W sobotę podopieczne Arkadiusza Pysza źle zaczęły. Po 12 minutach przegrywały 1:3. Na szczęście nowotarżanki szybko zwarły szeregi i jeszcze przed przerwą odrobiły jednobramkową stratę. Po reprymendzie druga tercja była już pod dyktando góralek. Zadały trzy ciosy przejezdnym, które już się nie podniosły. W trzeciej tercji kontrolowały wydarzenia na boisku i dorzuciły jeszcze jednego gola.

Nowotarżanki w rewanżu, po 40 minutach, przegrywały 0:3. Mimo ataku non stop w trzeciej tercji nie udało się odrobić strat.
Ludźmierzanki w pierwszym meczu ani przez moment nie były zagrożone. Przyjezdne dopiero w 50 minucie, przy stanie 5:0 dla gospodyń, zdobyły pierwszego gola. Ostatnią tercję Junior wygrał 2:1, ale nie miało to wpływu na końcowy rezultat. A ten był korzystny dla podopiecznych Artura Kasperka.

Nazajutrz góralki rozpoczęły sennie, jakby jeszcze nie wyszły z szatni i po 23 minutach przegrywały 1:4. Jednak 20 sekund później sygnał do zmiany scenariusza dała Ulman. Gospodynie złapały właściwy rytm i rozstrzelały się. Zdobyły cztery gole z rzędu i w 51 minucie po raz pierwszy wyszły na prowadzenie (Gruszczak). W końcówce dorzuciły jeszcze dwa trafienia.

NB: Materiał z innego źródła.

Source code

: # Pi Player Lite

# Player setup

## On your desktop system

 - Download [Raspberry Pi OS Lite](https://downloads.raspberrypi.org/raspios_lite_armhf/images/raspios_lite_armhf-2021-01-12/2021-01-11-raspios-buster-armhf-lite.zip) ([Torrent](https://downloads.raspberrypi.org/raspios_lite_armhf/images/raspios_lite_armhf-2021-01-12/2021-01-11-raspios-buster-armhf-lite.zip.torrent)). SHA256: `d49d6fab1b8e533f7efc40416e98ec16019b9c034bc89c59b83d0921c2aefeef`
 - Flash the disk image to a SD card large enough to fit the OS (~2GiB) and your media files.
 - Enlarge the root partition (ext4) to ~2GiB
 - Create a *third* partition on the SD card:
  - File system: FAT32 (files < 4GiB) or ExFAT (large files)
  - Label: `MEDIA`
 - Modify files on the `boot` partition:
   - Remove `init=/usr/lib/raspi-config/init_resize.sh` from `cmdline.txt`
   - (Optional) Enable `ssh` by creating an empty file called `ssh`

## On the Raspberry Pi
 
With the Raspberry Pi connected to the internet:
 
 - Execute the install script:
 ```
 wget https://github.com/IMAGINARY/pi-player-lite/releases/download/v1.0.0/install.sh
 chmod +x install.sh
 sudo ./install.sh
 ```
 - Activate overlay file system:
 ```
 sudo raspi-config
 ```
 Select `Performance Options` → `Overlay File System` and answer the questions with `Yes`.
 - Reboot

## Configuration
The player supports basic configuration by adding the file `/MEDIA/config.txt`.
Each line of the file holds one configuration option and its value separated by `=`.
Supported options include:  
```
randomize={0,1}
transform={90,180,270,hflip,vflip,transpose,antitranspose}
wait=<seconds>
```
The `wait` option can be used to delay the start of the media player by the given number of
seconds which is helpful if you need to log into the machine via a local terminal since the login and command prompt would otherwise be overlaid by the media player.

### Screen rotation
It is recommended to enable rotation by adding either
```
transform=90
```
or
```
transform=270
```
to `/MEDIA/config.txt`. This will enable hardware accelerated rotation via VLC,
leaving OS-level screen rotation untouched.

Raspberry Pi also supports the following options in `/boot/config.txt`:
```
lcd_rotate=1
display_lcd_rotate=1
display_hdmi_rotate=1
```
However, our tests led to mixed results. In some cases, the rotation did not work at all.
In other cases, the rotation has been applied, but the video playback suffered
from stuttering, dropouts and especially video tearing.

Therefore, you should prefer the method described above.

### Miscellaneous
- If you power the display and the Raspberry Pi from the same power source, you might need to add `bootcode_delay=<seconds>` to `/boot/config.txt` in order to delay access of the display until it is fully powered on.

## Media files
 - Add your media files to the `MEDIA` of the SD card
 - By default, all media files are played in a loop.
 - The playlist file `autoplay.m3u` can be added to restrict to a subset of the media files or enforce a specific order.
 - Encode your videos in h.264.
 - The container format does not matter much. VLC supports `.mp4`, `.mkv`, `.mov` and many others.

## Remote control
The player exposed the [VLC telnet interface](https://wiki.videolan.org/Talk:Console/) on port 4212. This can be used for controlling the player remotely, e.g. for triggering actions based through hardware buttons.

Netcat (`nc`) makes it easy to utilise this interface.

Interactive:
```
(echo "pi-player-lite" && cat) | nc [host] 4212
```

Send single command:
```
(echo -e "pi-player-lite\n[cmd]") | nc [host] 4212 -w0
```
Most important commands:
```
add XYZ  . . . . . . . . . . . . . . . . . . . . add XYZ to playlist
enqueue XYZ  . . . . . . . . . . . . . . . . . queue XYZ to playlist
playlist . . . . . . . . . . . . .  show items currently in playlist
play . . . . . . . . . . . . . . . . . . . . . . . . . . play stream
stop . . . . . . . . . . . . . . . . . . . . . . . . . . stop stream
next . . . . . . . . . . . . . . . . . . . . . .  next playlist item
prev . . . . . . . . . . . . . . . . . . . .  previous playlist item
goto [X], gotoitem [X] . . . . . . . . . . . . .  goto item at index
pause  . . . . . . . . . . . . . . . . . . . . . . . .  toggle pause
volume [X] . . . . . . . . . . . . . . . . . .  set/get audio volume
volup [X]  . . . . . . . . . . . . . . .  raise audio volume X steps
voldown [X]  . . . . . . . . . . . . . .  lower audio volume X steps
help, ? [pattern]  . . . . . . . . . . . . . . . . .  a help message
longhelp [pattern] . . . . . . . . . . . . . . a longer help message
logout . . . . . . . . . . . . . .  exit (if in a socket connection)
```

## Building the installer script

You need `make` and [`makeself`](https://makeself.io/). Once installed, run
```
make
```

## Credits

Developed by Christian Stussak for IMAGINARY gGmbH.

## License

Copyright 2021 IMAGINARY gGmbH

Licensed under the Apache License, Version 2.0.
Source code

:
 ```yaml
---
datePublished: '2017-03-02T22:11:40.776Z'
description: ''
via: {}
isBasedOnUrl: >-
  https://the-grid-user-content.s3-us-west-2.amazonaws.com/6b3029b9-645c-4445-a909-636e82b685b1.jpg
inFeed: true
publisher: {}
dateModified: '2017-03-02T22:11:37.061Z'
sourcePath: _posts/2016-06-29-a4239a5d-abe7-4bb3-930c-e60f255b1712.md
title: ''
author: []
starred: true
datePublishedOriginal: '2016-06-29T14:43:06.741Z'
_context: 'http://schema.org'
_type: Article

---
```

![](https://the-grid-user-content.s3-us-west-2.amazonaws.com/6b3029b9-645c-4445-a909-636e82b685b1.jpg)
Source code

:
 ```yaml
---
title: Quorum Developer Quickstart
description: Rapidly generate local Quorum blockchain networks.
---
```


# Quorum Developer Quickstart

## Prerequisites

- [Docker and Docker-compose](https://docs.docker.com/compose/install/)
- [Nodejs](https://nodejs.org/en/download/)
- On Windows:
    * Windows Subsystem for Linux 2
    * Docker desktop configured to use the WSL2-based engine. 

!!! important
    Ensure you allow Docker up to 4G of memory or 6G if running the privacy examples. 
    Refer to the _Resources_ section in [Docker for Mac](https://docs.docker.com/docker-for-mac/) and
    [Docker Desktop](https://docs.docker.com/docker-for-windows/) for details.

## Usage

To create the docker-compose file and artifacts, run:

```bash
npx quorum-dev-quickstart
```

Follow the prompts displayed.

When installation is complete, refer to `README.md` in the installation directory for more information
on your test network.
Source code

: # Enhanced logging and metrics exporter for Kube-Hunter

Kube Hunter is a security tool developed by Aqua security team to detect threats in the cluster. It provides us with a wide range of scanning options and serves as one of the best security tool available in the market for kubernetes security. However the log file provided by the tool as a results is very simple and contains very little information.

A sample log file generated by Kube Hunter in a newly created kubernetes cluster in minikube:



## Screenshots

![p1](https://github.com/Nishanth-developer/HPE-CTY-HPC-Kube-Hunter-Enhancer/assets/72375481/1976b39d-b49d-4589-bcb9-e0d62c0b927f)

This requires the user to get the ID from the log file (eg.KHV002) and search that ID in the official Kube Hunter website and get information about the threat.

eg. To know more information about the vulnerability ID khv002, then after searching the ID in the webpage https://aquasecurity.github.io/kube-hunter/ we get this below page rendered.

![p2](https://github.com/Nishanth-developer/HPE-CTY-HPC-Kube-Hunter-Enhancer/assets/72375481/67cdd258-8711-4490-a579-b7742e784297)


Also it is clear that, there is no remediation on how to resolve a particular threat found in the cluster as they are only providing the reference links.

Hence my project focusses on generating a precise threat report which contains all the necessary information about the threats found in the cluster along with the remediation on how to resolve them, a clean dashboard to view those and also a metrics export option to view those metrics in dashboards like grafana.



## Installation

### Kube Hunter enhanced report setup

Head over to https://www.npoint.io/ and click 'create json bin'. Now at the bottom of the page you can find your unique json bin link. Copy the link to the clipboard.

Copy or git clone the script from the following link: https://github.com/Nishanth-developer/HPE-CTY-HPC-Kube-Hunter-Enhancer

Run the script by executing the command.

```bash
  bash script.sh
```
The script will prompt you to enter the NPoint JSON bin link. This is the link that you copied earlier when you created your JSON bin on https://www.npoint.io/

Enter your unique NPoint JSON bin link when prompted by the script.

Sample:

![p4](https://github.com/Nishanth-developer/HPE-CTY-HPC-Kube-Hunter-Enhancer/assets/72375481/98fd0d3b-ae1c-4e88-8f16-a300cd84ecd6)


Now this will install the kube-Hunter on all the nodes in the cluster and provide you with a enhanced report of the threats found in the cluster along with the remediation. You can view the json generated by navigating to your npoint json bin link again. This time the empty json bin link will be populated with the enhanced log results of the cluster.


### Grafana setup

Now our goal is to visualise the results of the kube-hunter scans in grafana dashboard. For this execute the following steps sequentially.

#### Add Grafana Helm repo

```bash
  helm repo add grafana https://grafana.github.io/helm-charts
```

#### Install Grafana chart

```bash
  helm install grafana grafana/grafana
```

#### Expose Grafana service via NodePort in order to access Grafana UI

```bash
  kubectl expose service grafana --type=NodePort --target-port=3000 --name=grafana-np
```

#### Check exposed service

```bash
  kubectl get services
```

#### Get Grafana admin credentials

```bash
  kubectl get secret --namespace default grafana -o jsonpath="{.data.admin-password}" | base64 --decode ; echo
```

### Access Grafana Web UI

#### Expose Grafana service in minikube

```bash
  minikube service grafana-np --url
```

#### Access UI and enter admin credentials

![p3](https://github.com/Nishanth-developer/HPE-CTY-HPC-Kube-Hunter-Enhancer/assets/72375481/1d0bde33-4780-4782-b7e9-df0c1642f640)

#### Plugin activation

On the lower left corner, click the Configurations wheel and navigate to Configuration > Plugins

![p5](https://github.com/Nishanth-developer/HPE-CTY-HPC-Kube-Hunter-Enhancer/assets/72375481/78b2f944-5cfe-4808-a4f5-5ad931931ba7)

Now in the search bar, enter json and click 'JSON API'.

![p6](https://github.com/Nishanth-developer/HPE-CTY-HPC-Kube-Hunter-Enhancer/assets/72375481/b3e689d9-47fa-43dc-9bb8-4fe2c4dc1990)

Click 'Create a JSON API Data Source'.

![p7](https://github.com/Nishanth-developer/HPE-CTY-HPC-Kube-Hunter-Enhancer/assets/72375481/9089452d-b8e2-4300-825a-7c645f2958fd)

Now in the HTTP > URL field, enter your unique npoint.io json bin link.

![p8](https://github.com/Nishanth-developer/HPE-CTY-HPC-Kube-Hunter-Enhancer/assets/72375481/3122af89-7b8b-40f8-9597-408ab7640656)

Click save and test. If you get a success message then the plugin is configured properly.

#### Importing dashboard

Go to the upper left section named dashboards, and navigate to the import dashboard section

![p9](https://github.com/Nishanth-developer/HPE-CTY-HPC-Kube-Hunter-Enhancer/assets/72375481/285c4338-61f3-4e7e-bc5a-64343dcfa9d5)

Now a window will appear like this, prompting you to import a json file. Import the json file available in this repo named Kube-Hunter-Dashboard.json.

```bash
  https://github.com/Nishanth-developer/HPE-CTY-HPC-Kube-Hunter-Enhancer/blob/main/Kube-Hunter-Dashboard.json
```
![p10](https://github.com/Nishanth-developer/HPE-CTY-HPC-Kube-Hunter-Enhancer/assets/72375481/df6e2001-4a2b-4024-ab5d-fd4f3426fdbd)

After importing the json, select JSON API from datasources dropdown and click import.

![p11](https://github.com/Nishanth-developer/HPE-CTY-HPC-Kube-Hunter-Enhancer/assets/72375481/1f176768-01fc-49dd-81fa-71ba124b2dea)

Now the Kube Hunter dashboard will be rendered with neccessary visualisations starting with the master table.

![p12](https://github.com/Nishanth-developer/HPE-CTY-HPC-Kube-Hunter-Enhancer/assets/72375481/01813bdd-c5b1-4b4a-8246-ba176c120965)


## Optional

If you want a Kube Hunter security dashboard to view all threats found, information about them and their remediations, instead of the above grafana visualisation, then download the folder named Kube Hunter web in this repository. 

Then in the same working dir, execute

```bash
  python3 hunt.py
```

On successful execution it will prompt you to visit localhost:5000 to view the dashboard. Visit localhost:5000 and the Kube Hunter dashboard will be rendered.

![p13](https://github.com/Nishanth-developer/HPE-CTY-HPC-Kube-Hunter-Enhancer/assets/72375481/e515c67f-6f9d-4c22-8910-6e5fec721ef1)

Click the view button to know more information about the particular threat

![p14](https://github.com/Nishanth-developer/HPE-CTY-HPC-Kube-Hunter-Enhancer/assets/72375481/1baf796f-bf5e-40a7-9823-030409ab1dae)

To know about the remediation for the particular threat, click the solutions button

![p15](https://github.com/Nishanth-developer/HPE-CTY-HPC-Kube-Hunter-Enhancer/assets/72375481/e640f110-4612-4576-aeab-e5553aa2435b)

MMKS Podhale Nowy Targ – PUKS Trzebinia 6:3 (2:3, 3:0, 1:0) i 2:3 (0:2, 0:1, 2:0)
Bramki dla Podhala: Buczek 3, Osmala 2, Krzystyniak (I mecz); Buczek, Kowalczyk (II mecz).
MMKS Podhale: Tomczyk (Niemiec) – Fryźlewicz, Kowalczyk, Słowakiewicz, Jałoszyńska, Krzystyniak, Pysz, Mamak, Gajewska, Buczek, Pudzisz, Majerczak, Osmala. Trener Arkadiusz Pysz.

Wiatr Ludźmierz – Junior Kębłowo 6:2 (1:0, 4:0, 1:2) i 7:4 (1:2, 3:2, 3:0)
Bramki dla Wiatru: Grela 2, Gruszczak, Podczerwińska, Chowaniec, Panek (I mecz); Grela 2, Truty 2, Ulman, Gruszczak, Podczerwińska (II mecz).
Wiatr: K. Jachymiak (A. Dynda) – Gruszczak, Węgrzyn, Podczerwińska, Al. Jachymiak, Grela, Panek, Ulman, Truty, Chowaniec, P. Dynda. Trener Artur Kasperek.